Büsgen-Institut der Universität Göttingen
Büsgenweg 3
37077 Göttingen

Ines Mahlmann
Tel.: 0551 39-33628  

Wildlife science deals with the interactions between wild animals and their habitats in different ecosystems. The origin of the collection goes back to the wildlife biology research and teaching activities of the Forestry Academy founded in Hannoversch Münden in 1868. Today the collection features exhibits of domestic and exotic wildlife, with a focus on mammal antlers and horns. The extensive collection of antlers from the domestic roe deer (Capreolus capreolus), for example, demonstrates the variability of antler shape.

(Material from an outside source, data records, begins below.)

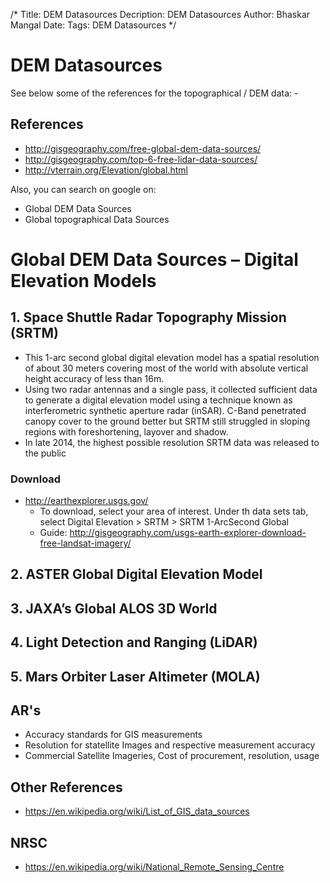 /*
Title: DEM Datasources
Decription: DEM Datasources
Author: Bhaskar Mangal
Date: 
Tags: DEM Datasources
*/

# DEM Datasources
See below some of the references for the topographical / DEM data: -
## References
* http://gisgeography.com/free-global-dem-data-sources/
* http://gisgeography.com/top-6-free-lidar-data-sources/
* http://vterrain.org/Elevation/global.html


Also, you can search on google on:
- Global DEM Data Sources
- Global topographical Data Sources


# Global DEM Data Sources – Digital Elevation Models


## 1. Space Shuttle Radar Topography Mission (SRTM)
- This 1-arc second global digital elevation model has a spatial resolution of about 30 meters covering most of the world with absolute vertical height accuracy of less than 16m.
- Using two radar antennas and a single pass, it collected sufficient data to generate a digital elevation model using a technique known as interferometric synthetic aperture radar (inSAR). C-Band penetrated canopy cover to the ground better but SRTM still struggled in sloping regions with foreshortening, layover and shadow.
- In late 2014, the highest possible resolution SRTM data was released to the public

### Download
* http://earthexplorer.usgs.gov/
  - To download, select your area of interest. Under th data sets tab, select  Digital Elevation > SRTM > SRTM 1-ArcSecond Global
  - Guide: http://gisgeography.com/usgs-earth-explorer-download-free-landsat-imagery/

## 2. ASTER Global Digital Elevation Model


## 3. JAXA’s Global ALOS 3D World

## 4. Light Detection and Ranging (LiDAR)

## 5. Mars Orbiter Laser Altimeter (MOLA)

  
## AR's
* Accuracy standards for GIS measurements
* Resolution for statellite Images and respective measurement accuracy
* Commercial Satellite Imageries, Cost of procurement, resolution, usage

## Other References
* https://en.wikipedia.org/wiki/List_of_GIS_data_sources

## NRSC
* https://en.wikipedia.org/wiki/National_Remote_Sensing_Centre
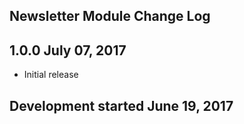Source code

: Newsletter Module Change Log
----------------------------

1.0.0 July 07, 2017
-------------------
* Initial release

Development started June 19, 2017
--------------------------------- 
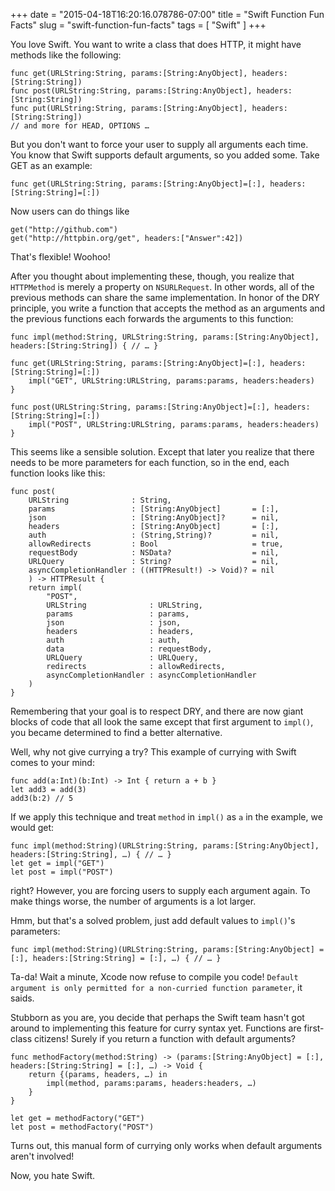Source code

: +++
date = "2015-04-18T16:20:16.078786-07:00"
title = "Swift Function Fun Facts"
slug = "swift-function-fun-facts"
tags = [ "Swift" ]
+++

You love Swift. You want to write a class that does HTTP, it might have methods like the following:

    func get(URLString:String, params:[String:AnyObject], headers:[String:String])
    func post(URLString:String, params:[String:AnyObject], headers:[String:String])
    func put(URLString:String, params:[String:AnyObject], headers:[String:String])
    // and more for HEAD, OPTIONS …

But you don't want to force your user to supply all arguments each time. You know that Swift supports default arguments, so you added some. Take GET as an example:

    func get(URLString:String, params:[String:AnyObject]=[:], headers:[String:String]=[:])

Now users can do things like

    get("http://github.com")
    get("http://httpbin.org/get", headers:["Answer":42])

That's flexible! Woohoo!

After you thought about implementing these, though, you realize that `HTTPMethod` is merely a property on `NSURLRequest`. In other words, all of the previous methods can share the same implementation. In honor of the DRY principle, you write a function that accepts the method as an arguments and the previous functions each forwards the arguments to this function:

    func impl(method:String, URLString:String, params:[String:AnyObject], headers:[String:String]) { // … }

    func get(URLString:String, params:[String:AnyObject]=[:], headers:[String:String]=[:])
        impl("GET", URLString:URLString, params:params, headers:headers)
    }

    func post(URLString:String, params:[String:AnyObject]=[:], headers:[String:String]=[:])
        impl("POST", URLString:URLString, params:params, headers:headers)
    }

This seems like a sensible solution. Except that later you realize that there needs to be more parameters for each function, so in the end, each function looks like this:

    func post(
        URLString              : String,
        params                 : [String:AnyObject]       = [:],
        json                   : [String:AnyObject]?      = nil,
        headers                : [String:AnyObject]       = [:],
        auth                   : (String,String)?         = nil,
        allowRedirects         : Bool                     = true,
        requestBody            : NSData?                  = nil,
        URLQuery               : String?                  = nil,
        asyncCompletionHandler : ((HTTPResult!) -> Void)? = nil
        ) -> HTTPResult {
        return impl(
            "POST",
            URLString              : URLString,
            params                 : params,
            json                   : json,
            headers                : headers,
            auth                   : auth,
            data                   : requestBody,
            URLQuery               : URLQuery,
            redirects              : allowRedirects,
            asyncCompletionHandler : asyncCompletionHandler
        )
    }


Remembering that your goal is to respect DRY, and there are now giant blocks of code that all look the same except that first argument to `impl()`, you became determined to find a better alternative.

Well, why not give currying a try? This example of currying with Swift comes to your mind:

    func add(a:Int)(b:Int) -> Int { return a + b }
    let add3 = add(3)
    add3(b:2) // 5

If we apply this technique and treat `method` in `impl()` as `a` in the example, we would get:

    func impl(method:String)(URLString:String, params:[String:AnyObject], headers:[String:String], …) { // … }
    let get = impl("GET")
    let post = impl("POST")


right?  However, you are forcing users to supply each argument again. To make things worse, the number of arguments is a lot larger.

Hmm, but that's a solved problem, just add default values to `impl()`'s parameters:

    func impl(method:String)(URLString:String, params:[String:AnyObject] = [:], headers:[String:String] = [:], …) { // … }

Ta-da! Wait a minute, Xcode now refuse to compile you code! `Default argument is only permitted for a non-curried function parameter`, it saids.

Stubborn as you are, you decide that perhaps the Swift team hasn't got around to implementing this feature for curry syntax yet. Functions are first-class citizens! Surely if you return a function with default arguments?

    func methodFactory(method:String) -> (params:[String:AnyObject] = [:], headers:[String:String] = [:], …) -> Void {
        return {(params, headers, …) in
            impl(method, params:params, headers:headers, …)
        }
    }

    let get = methodFactory("GET")
    let post = methodFactory("POST")

Turns out, this manual form of currying only works when default arguments aren't involved!

Now, you hate Swift.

A variety of so-called abnormal horns
allows the causes of their creation on the object
to explain.

Among the exhibits are:
some very rare pieces, including antlers from the David's deer (Elaphurus davidianus), which is extinct in the wild, and the Schomburgk's deer (Rucervus schomburgk), which became completely extinct around 1938. The collection also includes the fur and skull of one of the last wolves legally hunted in Lower Saxony from the beginning of the 20th century. Less spectacular, but of great practical importance, are exhibits for identifying wild animals based on the traces they leave behind, such as footprints or droppings. In addition to the wild animal specimens, the collection also includes evidence of hunting in different eras, including a number of traps and hunting weapons. Many of these exhibits come from the Royal Hanoverian Jägerhof, which was closed in 1868.